Look at the entries below and restate word for word the lines from the first through the one that has "### Ароматы Анк-Моркпорка".

Collected data:
•••

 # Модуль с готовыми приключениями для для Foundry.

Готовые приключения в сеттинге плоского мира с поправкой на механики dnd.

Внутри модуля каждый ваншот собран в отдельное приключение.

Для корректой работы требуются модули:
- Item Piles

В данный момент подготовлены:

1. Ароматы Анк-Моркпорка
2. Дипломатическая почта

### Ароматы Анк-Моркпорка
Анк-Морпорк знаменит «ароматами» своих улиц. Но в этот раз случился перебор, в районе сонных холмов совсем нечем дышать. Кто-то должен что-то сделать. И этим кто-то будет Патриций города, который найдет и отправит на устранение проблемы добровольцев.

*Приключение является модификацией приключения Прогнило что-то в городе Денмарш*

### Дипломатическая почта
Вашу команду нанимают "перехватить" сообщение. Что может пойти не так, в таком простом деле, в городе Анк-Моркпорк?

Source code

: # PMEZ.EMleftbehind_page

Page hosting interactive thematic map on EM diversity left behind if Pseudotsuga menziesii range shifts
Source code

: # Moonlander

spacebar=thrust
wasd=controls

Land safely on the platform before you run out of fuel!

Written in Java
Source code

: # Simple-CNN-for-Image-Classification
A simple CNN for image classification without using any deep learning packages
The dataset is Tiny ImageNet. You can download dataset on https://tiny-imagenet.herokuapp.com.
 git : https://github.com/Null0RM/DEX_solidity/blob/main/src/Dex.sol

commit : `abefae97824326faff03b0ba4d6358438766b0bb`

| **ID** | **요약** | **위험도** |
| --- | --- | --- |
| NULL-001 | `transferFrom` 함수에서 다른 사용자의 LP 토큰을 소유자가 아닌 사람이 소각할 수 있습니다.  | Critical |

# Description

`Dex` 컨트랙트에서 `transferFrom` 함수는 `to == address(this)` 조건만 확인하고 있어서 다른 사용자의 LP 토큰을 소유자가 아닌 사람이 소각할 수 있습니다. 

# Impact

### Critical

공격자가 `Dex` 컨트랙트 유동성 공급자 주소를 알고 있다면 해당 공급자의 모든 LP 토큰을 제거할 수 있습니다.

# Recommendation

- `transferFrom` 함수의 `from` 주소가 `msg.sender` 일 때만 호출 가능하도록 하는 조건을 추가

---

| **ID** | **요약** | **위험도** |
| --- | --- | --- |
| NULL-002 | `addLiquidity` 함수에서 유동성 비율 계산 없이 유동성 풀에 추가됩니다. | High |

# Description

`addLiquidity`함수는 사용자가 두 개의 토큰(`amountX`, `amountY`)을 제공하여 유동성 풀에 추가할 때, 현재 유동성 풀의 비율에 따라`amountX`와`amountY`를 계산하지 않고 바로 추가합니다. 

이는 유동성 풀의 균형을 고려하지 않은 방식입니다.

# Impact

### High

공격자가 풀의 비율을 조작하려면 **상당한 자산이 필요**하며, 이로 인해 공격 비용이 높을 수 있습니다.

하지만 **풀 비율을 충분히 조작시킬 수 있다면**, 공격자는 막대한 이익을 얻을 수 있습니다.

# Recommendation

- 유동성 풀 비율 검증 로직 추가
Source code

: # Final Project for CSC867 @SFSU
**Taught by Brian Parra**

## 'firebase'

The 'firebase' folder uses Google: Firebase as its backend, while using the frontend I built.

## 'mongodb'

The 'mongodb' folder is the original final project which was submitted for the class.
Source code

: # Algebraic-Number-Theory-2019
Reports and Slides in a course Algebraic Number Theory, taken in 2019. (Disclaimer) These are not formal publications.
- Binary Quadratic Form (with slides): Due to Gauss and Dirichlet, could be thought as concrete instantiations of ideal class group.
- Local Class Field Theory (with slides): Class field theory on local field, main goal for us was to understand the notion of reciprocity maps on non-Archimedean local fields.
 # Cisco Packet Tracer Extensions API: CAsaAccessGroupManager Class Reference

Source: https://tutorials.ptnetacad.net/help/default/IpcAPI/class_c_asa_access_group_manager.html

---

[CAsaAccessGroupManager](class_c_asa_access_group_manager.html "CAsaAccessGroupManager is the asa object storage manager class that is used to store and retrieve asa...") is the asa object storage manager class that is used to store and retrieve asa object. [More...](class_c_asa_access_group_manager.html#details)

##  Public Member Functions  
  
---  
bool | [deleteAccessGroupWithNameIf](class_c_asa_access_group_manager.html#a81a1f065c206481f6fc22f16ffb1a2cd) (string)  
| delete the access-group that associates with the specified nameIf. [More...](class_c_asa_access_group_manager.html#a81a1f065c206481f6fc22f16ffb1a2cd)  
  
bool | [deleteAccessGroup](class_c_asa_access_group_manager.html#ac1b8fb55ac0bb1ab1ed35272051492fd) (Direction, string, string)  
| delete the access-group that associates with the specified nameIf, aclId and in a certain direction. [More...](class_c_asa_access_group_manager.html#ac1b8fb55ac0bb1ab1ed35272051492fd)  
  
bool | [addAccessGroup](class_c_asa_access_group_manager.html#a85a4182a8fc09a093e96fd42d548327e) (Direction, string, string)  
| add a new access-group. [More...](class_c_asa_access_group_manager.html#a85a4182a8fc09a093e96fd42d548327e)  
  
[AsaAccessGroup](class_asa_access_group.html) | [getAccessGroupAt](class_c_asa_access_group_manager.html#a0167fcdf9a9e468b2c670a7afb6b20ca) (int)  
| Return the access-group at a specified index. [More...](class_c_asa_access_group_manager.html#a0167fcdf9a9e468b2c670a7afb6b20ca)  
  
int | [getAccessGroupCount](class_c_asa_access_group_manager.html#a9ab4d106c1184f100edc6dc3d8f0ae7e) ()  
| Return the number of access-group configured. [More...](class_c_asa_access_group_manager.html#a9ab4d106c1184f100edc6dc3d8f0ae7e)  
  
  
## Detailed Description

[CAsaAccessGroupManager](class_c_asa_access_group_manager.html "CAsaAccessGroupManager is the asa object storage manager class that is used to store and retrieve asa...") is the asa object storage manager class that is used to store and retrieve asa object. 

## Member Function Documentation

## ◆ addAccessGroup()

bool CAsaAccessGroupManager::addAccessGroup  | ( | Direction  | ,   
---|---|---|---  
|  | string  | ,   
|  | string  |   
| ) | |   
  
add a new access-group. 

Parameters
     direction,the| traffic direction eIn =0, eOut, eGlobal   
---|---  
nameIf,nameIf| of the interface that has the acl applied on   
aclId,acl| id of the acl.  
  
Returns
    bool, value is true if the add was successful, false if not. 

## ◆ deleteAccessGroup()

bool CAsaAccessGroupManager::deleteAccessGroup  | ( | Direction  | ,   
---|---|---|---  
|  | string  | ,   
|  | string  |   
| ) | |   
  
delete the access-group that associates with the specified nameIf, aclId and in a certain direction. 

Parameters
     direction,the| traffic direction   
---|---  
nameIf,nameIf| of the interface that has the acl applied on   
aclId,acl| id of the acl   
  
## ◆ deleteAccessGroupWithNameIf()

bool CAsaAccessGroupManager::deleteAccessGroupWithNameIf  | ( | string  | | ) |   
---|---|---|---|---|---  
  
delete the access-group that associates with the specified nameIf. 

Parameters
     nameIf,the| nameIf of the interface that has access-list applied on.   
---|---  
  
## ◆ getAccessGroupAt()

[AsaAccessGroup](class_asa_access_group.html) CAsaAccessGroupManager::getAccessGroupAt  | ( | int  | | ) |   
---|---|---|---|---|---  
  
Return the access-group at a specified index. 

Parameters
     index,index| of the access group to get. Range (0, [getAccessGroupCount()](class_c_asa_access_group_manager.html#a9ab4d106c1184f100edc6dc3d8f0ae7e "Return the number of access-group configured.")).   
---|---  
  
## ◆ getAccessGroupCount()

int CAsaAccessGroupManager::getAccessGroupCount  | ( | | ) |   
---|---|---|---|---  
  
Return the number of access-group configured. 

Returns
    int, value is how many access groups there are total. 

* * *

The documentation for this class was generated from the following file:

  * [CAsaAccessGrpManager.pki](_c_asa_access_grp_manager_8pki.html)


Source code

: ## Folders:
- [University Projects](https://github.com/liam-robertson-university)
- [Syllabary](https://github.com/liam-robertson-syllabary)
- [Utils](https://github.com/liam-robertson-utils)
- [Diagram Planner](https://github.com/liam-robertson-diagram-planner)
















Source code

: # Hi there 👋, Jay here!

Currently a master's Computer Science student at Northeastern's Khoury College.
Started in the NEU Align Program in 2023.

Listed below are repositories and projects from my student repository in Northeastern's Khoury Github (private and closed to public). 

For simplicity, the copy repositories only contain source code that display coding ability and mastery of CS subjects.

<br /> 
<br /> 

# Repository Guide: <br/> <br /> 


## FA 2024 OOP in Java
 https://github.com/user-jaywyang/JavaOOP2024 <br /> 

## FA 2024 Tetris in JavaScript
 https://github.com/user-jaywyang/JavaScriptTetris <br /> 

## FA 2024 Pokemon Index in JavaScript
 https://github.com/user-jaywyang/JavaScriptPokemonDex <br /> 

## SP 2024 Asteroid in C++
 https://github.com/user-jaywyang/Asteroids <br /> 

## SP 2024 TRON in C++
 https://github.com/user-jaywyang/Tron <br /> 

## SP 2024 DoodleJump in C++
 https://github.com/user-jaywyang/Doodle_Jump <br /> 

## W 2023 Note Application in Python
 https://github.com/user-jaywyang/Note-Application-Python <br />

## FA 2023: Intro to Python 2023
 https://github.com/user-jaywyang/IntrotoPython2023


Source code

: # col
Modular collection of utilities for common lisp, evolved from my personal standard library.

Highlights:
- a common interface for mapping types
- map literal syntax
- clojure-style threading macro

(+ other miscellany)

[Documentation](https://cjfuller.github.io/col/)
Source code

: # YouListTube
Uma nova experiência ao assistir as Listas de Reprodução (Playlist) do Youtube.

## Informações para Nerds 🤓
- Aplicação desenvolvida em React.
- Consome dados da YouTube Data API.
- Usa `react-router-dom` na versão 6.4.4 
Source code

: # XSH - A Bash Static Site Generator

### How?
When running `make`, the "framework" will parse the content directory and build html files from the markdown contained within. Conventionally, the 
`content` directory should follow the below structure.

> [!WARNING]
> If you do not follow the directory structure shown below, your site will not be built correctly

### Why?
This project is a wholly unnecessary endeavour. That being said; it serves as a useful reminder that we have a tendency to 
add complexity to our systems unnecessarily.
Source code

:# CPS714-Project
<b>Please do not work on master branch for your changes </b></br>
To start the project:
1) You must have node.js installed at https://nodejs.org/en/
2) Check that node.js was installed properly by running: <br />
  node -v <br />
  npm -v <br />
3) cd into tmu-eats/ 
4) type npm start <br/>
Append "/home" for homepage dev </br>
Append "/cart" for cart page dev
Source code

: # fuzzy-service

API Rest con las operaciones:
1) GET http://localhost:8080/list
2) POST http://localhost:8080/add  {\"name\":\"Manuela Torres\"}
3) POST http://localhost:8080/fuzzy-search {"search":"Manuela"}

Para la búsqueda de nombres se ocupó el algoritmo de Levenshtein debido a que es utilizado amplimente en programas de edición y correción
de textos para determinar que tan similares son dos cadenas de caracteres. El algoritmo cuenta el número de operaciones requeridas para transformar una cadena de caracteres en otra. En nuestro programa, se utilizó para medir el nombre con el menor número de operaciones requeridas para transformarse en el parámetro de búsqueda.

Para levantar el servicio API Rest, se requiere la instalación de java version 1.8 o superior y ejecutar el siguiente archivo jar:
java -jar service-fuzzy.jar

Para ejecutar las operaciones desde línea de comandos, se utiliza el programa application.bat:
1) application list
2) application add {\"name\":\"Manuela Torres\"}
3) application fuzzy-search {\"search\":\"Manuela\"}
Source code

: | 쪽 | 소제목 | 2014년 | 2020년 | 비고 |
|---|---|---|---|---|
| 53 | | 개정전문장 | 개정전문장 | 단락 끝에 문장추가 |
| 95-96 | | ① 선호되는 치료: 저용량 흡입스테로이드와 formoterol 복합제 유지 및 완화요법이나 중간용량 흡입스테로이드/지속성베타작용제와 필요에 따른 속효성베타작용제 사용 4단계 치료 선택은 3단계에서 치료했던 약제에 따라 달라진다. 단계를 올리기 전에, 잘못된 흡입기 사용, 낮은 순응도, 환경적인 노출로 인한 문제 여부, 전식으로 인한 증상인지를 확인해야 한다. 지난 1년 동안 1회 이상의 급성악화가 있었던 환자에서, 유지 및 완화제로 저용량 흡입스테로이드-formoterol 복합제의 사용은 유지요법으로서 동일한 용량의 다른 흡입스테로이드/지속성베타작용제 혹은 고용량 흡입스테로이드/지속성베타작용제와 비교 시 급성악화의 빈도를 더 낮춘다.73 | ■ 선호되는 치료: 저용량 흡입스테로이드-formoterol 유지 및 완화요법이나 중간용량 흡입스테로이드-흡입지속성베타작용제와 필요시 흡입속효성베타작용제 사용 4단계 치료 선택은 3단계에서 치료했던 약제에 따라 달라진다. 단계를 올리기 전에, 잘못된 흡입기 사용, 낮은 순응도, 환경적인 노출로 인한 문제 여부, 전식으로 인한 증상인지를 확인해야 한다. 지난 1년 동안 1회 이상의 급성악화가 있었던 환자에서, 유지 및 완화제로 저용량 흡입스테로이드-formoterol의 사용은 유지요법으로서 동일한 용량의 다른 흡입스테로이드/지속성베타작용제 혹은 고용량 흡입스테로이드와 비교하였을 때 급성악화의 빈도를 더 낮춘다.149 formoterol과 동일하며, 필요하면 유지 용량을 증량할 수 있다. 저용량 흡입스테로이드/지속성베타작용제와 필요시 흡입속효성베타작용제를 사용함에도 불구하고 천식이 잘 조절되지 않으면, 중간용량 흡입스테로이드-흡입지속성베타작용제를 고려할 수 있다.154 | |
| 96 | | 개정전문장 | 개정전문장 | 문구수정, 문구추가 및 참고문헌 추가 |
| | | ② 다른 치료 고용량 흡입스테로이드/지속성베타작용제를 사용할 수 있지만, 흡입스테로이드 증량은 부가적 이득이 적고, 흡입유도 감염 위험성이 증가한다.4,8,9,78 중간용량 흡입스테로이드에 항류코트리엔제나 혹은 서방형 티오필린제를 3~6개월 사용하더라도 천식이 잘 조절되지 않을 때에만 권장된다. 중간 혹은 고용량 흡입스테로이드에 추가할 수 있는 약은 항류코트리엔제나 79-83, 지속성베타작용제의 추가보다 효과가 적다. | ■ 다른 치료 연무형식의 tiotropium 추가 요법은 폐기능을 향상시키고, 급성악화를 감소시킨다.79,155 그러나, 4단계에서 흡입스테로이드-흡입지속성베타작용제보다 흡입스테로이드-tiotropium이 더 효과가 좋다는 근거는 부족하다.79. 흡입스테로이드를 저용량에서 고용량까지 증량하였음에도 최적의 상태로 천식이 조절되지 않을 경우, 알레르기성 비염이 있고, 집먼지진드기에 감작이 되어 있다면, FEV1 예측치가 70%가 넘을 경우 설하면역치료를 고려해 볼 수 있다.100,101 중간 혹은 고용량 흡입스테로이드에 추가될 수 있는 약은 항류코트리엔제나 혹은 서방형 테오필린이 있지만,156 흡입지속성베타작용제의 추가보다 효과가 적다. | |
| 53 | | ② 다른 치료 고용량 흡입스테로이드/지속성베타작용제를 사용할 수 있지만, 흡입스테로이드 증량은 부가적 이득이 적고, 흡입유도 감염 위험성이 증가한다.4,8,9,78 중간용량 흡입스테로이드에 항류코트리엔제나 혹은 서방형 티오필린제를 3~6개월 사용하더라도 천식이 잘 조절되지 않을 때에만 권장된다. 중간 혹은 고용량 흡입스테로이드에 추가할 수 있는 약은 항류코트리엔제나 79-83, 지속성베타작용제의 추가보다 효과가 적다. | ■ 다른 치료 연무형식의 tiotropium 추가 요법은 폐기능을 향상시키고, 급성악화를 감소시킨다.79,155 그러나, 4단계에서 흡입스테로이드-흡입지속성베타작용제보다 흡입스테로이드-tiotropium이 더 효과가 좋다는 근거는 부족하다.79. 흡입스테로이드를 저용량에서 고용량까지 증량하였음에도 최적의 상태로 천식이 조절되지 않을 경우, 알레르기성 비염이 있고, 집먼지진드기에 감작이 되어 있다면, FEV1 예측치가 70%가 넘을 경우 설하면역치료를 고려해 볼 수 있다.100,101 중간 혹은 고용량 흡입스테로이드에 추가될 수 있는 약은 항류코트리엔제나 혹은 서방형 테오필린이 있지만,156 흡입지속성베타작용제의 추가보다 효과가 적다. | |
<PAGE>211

•••

_RESPONSE BELOW_.
 # Модуль с готовыми приключениями для для Foundry.

Готовые приключения в сеттинге плоского мира с поправкой на механики dnd.

Внутри модуля каждый ваншот собран в отдельное приключение.

Для корректой работы требуются модули:
- Item Piles

В данный момент подготовлены:

1. Ароматы Анк-Моркпорка
2. Дипломатическая почта

### Ароматы Анк-Моркпорка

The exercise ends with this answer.